PROVIDED RECORDS section start

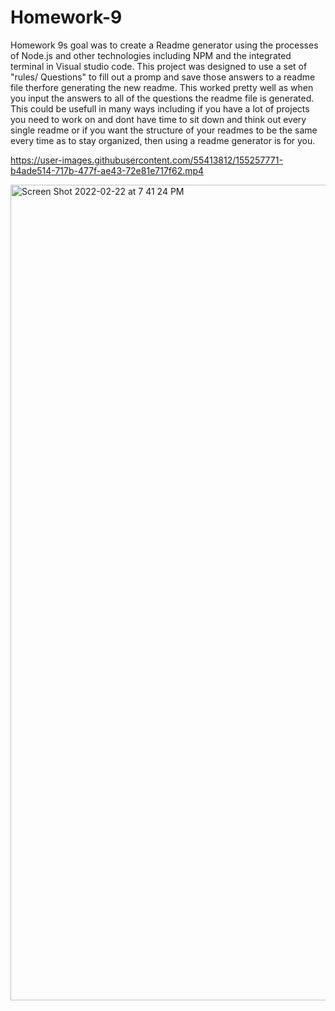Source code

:# Homework-9

Homework 9s goal was to create a Readme generator using the processes of Node.js and other technologies including NPM and the integrated terminal in Visual studio code. This project was designed to use a set of "rules/ Questions" to fill out a promp and save those answers to a readme file therfore generating the new readme. This worked pretty well as when you input the answers to all of the questions the readme file is generated. This could be usefull in many ways including if you have a lot of projects you need to work on and dont have time to sit down and think out every single readme or if you want the structure of your readmes to be the same every time as to stay organized, then using a readme generator is for you. 

https://user-images.githubusercontent.com/55413812/155257771-b4ade514-717b-477f-ae43-72e81e717f62.mp4

<img width="1305" alt="Screen Shot 2022-02-22 at 7 41 24 PM" src="https://user-images.githubusercontent.com/55413812/155258171-0cfc18d1-862c-4eb3-b5e7-911b74bcb8fa.png">
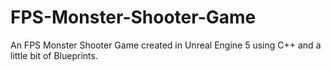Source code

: # FPS-Monster-Shooter-Game
An FPS Monster Shooter Game created in Unreal Engine 5 using C++ and a little bit of Blueprints.
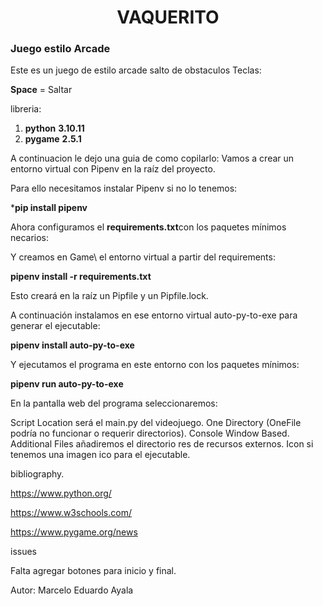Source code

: 
<h1 align="center"> VAQUERITO </h1>

### Juego estilo Arcade
Este es un juego de estilo arcade salto de obstaculos
Teclas:

**Space** = Saltar

libreria: 

1. **python**                    **3.10.11**
2. **pygame**                    **2.5.1**

A continuacion le dejo una guia de como copilarlo:
Vamos a crear un entorno virtual con Pipenv en la raíz del proyecto.

Para ello necesitamos instalar Pipenv si no lo tenemos:

***pip install pipenv**

Ahora configuramos el **requirements.txt**con los paquetes mínimos necarios:

Y creamos en Game\ el entorno virtual a partir del requirements:

**pipenv install -r requirements.txt**

Esto creará en la raíz un Pipfile y un Pipfile.lock.

A continuación instalamos en ese entorno virtual auto-py-to-exe para generar el ejecutable:

**pipenv install auto-py-to-exe**

Y ejecutamos el programa en este entorno con los paquetes mínimos:

**pipenv run auto-py-to-exe**

En la pantalla web del programa seleccionaremos:

Script Location será el main.py del videojuego.
One Directory (OneFile podría no funcionar o requerir directorios).
Console Window Based.
Additional Files añadiremos el directorio res de recursos externos.
Icon si tenemos una imagen ico para el ejecutable.


bibliography.

https://www.python.org/

https://www.w3schools.com/

https://www.pygame.org/news


issues

Falta agregar botones para inicio y final. 




Autor: Marcelo Eduardo Ayala




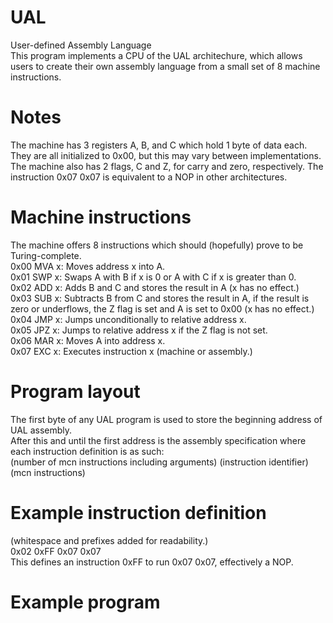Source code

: # UAL
User-defined Assembly Language  
This program implements a CPU of the UAL architechure, which allows users to create their own assembly language
from a small set of 8 machine instructions.  
# Notes
The machine has 3 registers A, B, and C which hold 1 byte of data each.  
They are all initialized to 0x00, but this may vary between implementations.  
The machine also has 2 flags, C and Z, for carry and zero, respectively.
The instruction 0x07 0x07 is equivalent to a NOP in other architectures.
# Machine instructions
The machine offers 8 instructions which should (hopefully) prove to be Turing-complete.  
0x00 MVA x: Moves address x into A.  
0x01 SWP x: Swaps A with B if x is 0 or A with C if x is greater than 0.  
0x02 ADD x: Adds B and C and stores the result in A (x has no effect.)  
0x03 SUB x: Subtracts B from C and stores the result in A, if the result is zero or underflows, the Z flag is set and A is set to 0x00 (x has no effect.)  
0x04 JMP x: Jumps unconditionally to relative address x.  
0x05 JPZ x: Jumps to relative address x if the Z flag is not set.  
0x06 MAR x: Moves A into address x.  
0x07 EXC x: Executes instruction x (machine or assembly.)  

# Program layout
The first byte of any UAL program is used to store the beginning address of UAL assembly.  
After this and until the first address is the assembly specification where each instruction definition is as such:  
(number of mcn instructions including arguments) (instruction identifier) (mcn instructions)  

# Example instruction definition
(whitespace and prefixes added for readability.)   
0x02 0xFF 0x07 0x07  
This defines an instruction 0xFF to run 0x07 0x07, effectively a NOP.  
# Example program
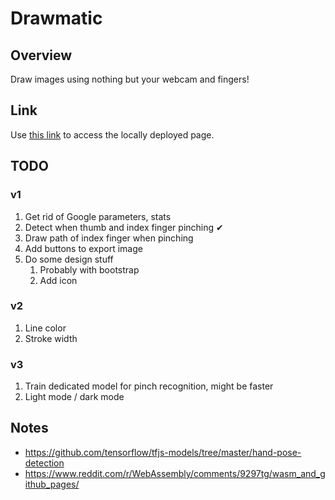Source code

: # Drawmatic

## Overview

Draw images using nothing but your webcam and fingers!

## Link

Use [this link](http://127.0.0.1:5500/dist/index.html?model=mediapipe_hands) to access the locally deployed page.

## TODO

### v1

1. Get rid of Google parameters, stats
1. Detect when thumb and index finger pinching ✔
1. Draw path of index finger when pinching
1. Add buttons to export image
1. Do some design stuff
   1. Probably with bootstrap
   1. Add icon

### v2

1. Line color
1. Stroke width

### v3

1. Train dedicated model for pinch recognition, might be faster
1. Light mode / dark mode

## Notes

- https://github.com/tensorflow/tfjs-models/tree/master/hand-pose-detection
- https://www.reddit.com/r/WebAssembly/comments/9297tg/wasm_and_github_pages/
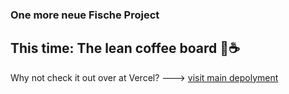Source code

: ### One more neue Fische Project 
## This time: The lean coffee board 🐙☕️

Why not check it out over at Vercel? ---> [visit main depolyment](https://lean-coffee-board-three.vercel.app/)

PROVIDED RECORDS section end

- WHAT YOU HAVE TO DO -
Please transcribe the whole listing above exactly, with the images left out.

- ANSWER FOR THE TASK -
Source code

:# Homework-9

Homework 9s goal was to create a Readme generator using the processes of Node.js and other technologies including NPM and the integrated terminal in Visual studio code. This project was designed to use a set of "rules/ Questions" to fill out a promp and save those answers to a readme file therfore generating the new readme. This worked pretty well as when you input the answers to all of the questions the readme file is generated. This could be usefull in many ways including if you have a lot of projects you need to work on and dont have time to sit down and think out every single readme or if you want the structure of your readmes to be the same every time as to stay organized, then using a readme generator is for you. 

https://user-images.githubusercontent.com/55413812/155257771-b4ade514-717b-477f-ae43-72e81e717f62.mp4

<img width="1305" alt="Screen Shot 2022-02-22 at 7 41 24 PM" src="https://user-images.githubusercontent.com/55413812/155258171-0cfc18d1-862c-4eb3-b5e7-911b74bcb8fa.png">
Source code

: # FPS-Monster-Shooter-Game
An FPS Monster Shooter Game created in Unreal Engine 5 using C++ and a little bit of Blueprints.
Source code

: 
<h1 align="center"> VAQUERITO </h1>

### Juego estilo Arcade
Este es un juego de estilo arcade salto de obstaculos
Teclas:

**Space** = Saltar

libreria: 

1. **python**                    **3.10.11**
2. **pygame**                    **2.5.1**

A continuacion le dejo una guia de como copilarlo:
Vamos a crear un entorno virtual con Pipenv en la raíz del proyecto.

Para ello necesitamos instalar Pipenv si no lo tenemos:

***pip install pipenv**

Ahora configuramos el **requirements.txt**con los paquetes mínimos necarios:

Y creamos en Game\ el entorno virtual a partir del requirements:

**pipenv install -r requirements.txt**

Esto creará en la raíz un Pipfile y un Pipfile.lock.

A continuación instalamos en ese entorno virtual auto-py-to-exe para generar el ejecutable:

**pipenv install auto-py-to-exe**

Y ejecutamos el programa en este entorno con los paquetes mínimos:

**pipenv run auto-py-to-exe**

En la pantalla web del programa seleccionaremos:

Script Location será el main.py del videojuego.
One Directory (OneFile podría no funcionar o requerir directorios).
Console Window Based.
Additional Files añadiremos el directorio res de recursos externos.
Icon si tenemos una imagen ico para el ejecutable.


bibliography.

https://www.python.org/

https://www.w3schools.com/

https://www.pygame.org/news


issues

Falta agregar botones para inicio y final. 




Autor: Marcelo Eduardo Ayala




Source code

: # UAL
User-defined Assembly Language  
This program implements a CPU of the UAL architechure, which allows users to create their own assembly language
from a small set of 8 machine instructions.  
# Notes
The machine has 3 registers A, B, and C which hold 1 byte of data each.  
They are all initialized to 0x00, but this may vary between implementations.  
The machine also has 2 flags, C and Z, for carry and zero, respectively.
The instruction 0x07 0x07 is equivalent to a NOP in other architectures.
# Machine instructions
The machine offers 8 instructions which should (hopefully) prove to be Turing-complete.  
0x00 MVA x: Moves address x into A.  
0x01 SWP x: Swaps A with B if x is 0 or A with C if x is greater than 0.  
0x02 ADD x: Adds B and C and stores the result in A (x has no effect.)  
0x03 SUB x: Subtracts B from C and stores the result in A, if the result is zero or underflows, the Z flag is set and A is set to 0x00 (x has no effect.)  
0x04 JMP x: Jumps unconditionally to relative address x.  
0x05 JPZ x: Jumps to relative address x if the Z flag is not set.  
0x06 MAR x: Moves A into address x.  
0x07 EXC x: Executes instruction x (machine or assembly.)  

# Program layout
The first byte of any UAL program is used to store the beginning address of UAL assembly.  
After this and until the first address is the assembly specification where each instruction definition is as such:  
(number of mcn instructions including arguments) (instruction identifier) (mcn instructions)  

# Example instruction definition
(whitespace and prefixes added for readability.)   
0x02 0xFF 0x07 0x07  
This defines an instruction 0xFF to run 0x07 0x07, effectively a NOP.  
# Example program
Source code

: # Drawmatic

## Overview

Draw images using nothing but your webcam and fingers!

## Link

Use [this link](http://127.0.0.1:5500/dist/index.html?model=mediapipe_hands) to access the locally deployed page.

## TODO

### v1

1. Get rid of Google parameters, stats
1. Detect when thumb and index finger pinching ✔
1. Draw path of index finger when pinching
1. Add buttons to export image
1. Do some design stuff
   1. Probably with bootstrap
   1. Add icon

### v2

1. Line color
1. Stroke width

### v3

1. Train dedicated model for pinch recognition, might be faster
1. Light mode / dark mode

## Notes

- https://github.com/tensorflow/tfjs-models/tree/master/hand-pose-detection
- https://www.reddit.com/r/WebAssembly/comments/9297tg/wasm_and_github_pages/
Source code

: ### One more neue Fische Project 
## This time: The lean coffee board 🐙☕️

Why not check it out over at Vercel? ---> [visit main depolyment](https://lean-coffee-board-three.vercel.app/)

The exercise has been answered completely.